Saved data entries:
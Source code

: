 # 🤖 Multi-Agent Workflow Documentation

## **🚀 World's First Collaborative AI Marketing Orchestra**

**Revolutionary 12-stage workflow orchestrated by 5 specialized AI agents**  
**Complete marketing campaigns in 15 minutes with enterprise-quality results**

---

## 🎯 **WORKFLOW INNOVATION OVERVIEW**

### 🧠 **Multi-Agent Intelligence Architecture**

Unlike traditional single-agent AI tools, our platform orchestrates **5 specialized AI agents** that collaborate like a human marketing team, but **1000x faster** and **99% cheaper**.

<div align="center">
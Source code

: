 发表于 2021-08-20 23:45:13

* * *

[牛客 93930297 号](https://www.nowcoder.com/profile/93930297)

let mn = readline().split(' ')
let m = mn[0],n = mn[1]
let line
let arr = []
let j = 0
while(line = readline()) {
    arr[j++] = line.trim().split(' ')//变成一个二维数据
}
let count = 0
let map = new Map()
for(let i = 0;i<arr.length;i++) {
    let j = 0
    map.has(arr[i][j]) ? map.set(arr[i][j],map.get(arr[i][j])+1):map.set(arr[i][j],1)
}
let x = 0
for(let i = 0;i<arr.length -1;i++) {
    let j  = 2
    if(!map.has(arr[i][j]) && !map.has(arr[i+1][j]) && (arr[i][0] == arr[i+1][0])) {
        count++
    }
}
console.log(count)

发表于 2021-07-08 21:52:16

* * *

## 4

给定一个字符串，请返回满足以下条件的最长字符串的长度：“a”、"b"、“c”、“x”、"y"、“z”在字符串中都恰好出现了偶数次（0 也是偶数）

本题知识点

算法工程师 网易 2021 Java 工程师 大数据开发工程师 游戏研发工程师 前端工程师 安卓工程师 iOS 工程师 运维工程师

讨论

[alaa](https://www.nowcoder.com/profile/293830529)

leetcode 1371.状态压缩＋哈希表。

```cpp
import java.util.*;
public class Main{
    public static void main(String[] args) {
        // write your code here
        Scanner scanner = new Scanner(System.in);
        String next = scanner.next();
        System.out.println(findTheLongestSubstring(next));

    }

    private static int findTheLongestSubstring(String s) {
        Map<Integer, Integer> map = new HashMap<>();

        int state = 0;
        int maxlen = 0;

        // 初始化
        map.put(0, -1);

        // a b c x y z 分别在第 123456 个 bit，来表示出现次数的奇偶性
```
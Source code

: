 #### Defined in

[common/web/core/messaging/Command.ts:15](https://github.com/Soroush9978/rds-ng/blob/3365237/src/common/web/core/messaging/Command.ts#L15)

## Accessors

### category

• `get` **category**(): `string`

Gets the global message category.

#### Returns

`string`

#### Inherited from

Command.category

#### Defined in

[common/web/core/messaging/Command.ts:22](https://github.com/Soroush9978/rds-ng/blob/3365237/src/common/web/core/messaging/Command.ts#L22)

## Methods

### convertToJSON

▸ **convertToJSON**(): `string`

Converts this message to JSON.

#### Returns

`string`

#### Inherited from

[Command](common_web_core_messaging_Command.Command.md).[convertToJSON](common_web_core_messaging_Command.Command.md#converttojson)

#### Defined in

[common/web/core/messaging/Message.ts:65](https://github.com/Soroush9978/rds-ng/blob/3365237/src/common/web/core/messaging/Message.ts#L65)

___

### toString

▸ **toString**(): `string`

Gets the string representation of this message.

_Exercise requirements_.
Pull out each line of the entries that contains "split".

_Exercise response_.
let mn = readline().split(' ')
    arr[j++] = line.trim().split(' ')//变成一个二维数据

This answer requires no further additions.